“¡Eres una egoísta, nunca vas a mejorar, ni menos cambiar!” Fue el último grito que escuché antes de que mi cartera cayera al suelo, luego de que “él” (como lo llamaré en adelante) la tirara por la ventana del auto y saliera del condominio haciendo sonar estruendosamente las ruedas por la velocidad. 

Me quedé ahí en la puerta de entrada de la casa de mi amiga donde me había dejado mirando mi cartera, absorta en el silencio de mis pensamientos. No pensé ni por un momento en el escándalo que había provocado a los vecinos del condominio; tampoco me percaté de la pena que mi amiga y su marido sentían al verme tiesa mirando una cartera en el suelo; y por supuesto, mucho menos me di cuenta de la tristeza que yo debía sentir porque nuevamente me había peleado con “él”.

Lo único que pasaba por mi corazón en ese instante era un terrible sentimiento de culpa que se mezclaba con una tremenda confusión en mi cabeza: “¿Qué es lo que yo había hecho mal esta vez?”. Esta última pregunta me la hacía todos los días al menos una vez.

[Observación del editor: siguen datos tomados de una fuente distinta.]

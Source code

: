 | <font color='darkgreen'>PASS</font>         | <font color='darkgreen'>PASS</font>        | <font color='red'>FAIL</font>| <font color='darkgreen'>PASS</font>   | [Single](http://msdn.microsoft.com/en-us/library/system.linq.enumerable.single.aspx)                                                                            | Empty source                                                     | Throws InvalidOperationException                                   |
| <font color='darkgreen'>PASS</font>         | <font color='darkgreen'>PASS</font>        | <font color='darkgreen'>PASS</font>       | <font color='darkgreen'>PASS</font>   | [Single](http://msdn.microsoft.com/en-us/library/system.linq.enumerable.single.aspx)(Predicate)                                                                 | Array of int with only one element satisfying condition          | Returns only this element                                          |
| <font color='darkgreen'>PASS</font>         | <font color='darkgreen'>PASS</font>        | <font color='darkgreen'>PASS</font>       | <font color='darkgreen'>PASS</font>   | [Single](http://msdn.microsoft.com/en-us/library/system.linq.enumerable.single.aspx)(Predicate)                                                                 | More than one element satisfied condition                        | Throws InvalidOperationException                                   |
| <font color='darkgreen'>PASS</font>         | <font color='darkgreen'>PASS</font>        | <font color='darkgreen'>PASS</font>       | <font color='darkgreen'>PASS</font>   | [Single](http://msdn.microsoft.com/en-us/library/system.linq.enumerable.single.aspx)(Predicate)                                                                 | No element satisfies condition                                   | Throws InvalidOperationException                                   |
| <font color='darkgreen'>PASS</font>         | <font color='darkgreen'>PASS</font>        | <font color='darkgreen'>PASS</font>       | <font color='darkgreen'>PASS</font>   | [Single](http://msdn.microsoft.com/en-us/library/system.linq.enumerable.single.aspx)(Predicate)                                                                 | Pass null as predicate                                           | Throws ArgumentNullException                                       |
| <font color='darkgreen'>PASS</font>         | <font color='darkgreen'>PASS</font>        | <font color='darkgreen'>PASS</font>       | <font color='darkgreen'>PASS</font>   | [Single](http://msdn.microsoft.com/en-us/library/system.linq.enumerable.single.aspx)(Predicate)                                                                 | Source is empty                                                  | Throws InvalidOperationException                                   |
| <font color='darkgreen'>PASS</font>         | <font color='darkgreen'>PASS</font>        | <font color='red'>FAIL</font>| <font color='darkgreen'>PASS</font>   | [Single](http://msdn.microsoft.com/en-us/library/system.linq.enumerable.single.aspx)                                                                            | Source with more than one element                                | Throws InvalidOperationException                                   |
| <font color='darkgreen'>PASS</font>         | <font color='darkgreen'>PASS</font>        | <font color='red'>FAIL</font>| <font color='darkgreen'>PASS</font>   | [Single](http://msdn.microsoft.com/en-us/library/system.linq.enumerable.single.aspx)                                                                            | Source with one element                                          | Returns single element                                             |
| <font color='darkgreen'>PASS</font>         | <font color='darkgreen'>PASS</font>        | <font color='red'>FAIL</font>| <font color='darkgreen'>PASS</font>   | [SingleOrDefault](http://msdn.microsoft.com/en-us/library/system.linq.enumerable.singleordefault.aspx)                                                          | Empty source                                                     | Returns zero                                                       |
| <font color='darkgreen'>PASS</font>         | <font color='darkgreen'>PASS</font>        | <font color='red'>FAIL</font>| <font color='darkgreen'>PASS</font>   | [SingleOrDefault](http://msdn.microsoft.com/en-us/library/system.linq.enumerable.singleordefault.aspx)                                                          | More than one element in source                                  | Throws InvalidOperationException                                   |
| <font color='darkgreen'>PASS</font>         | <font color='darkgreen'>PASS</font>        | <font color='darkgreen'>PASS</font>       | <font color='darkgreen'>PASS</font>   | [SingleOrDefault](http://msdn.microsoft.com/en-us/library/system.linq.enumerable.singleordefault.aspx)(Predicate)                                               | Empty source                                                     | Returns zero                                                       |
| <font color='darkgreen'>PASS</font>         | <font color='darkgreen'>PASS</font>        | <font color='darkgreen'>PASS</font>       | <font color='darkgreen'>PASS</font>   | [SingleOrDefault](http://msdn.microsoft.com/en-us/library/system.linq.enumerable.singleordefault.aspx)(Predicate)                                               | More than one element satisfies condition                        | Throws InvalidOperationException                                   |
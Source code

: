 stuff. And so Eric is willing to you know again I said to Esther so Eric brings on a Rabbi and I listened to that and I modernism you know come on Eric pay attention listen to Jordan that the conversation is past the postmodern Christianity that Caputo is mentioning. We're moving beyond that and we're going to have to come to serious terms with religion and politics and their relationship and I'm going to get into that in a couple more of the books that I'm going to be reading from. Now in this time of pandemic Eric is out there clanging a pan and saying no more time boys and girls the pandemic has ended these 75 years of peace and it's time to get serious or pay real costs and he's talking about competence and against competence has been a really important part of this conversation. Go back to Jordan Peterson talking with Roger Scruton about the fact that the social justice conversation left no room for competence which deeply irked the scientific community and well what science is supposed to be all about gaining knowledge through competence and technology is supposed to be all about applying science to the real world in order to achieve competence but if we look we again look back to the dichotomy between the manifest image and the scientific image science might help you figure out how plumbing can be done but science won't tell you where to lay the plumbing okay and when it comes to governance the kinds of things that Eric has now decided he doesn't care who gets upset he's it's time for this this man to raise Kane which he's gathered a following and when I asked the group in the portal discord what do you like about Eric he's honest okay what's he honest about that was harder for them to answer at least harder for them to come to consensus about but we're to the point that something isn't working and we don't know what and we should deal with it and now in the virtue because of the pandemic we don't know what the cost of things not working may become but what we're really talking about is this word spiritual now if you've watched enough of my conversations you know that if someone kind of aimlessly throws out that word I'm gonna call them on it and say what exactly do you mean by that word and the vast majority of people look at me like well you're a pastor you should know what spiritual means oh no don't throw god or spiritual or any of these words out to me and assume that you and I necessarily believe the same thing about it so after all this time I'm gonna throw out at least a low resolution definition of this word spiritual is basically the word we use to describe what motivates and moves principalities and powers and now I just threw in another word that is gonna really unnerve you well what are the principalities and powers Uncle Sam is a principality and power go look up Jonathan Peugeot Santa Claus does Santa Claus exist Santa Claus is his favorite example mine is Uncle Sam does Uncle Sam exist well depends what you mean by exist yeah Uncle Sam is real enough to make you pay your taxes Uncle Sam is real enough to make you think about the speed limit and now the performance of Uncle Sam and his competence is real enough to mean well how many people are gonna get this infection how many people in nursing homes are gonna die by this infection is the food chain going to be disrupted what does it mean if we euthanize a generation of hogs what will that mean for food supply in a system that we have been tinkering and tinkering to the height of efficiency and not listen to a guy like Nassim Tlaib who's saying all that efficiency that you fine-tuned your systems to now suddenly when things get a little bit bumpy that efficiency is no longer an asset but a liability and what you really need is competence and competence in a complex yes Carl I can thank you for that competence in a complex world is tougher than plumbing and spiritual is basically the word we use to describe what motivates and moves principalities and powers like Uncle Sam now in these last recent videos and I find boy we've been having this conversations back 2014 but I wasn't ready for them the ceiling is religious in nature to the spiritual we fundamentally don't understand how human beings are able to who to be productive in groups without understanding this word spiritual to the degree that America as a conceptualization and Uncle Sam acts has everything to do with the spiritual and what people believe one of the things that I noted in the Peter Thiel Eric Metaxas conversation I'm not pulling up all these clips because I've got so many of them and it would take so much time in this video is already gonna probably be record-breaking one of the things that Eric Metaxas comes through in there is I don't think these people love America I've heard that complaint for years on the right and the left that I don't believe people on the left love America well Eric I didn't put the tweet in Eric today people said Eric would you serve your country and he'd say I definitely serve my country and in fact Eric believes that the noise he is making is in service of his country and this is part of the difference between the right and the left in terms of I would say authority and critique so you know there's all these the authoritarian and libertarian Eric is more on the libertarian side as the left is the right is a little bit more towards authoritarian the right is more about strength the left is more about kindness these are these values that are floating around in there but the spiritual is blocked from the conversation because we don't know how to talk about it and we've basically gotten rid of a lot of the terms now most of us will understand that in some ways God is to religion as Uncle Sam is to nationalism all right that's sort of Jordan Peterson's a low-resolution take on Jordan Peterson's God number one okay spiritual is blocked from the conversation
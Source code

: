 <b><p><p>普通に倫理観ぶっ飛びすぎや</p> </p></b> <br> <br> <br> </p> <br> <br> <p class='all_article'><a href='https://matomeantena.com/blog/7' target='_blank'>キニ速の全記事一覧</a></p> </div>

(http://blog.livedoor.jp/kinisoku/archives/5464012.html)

Y es que él me insistía en que yo nunca cumplía sus expectativas, nunca era suficiente. Que yo nunca iba a cambiar, nunca iba a avanzar, nunca iba a mejorar. Me proponía cosas, pero no las cumplía. Sólo pensaba en mí. Le insistía en conversar temas que él no quería hablar. Claro. Yo lo provocaba. Yo era la responsable de su ira. Sus ataques de rabia eran absolutamente justificados. Eran causa y consecuencia. Si yo empujaba, por su puesto que “él” tenía que responder. Yo provocaba su violencia. “Él” tenía razón. Yo era poca cosa y no me merecía su amor. Yo era la culpable.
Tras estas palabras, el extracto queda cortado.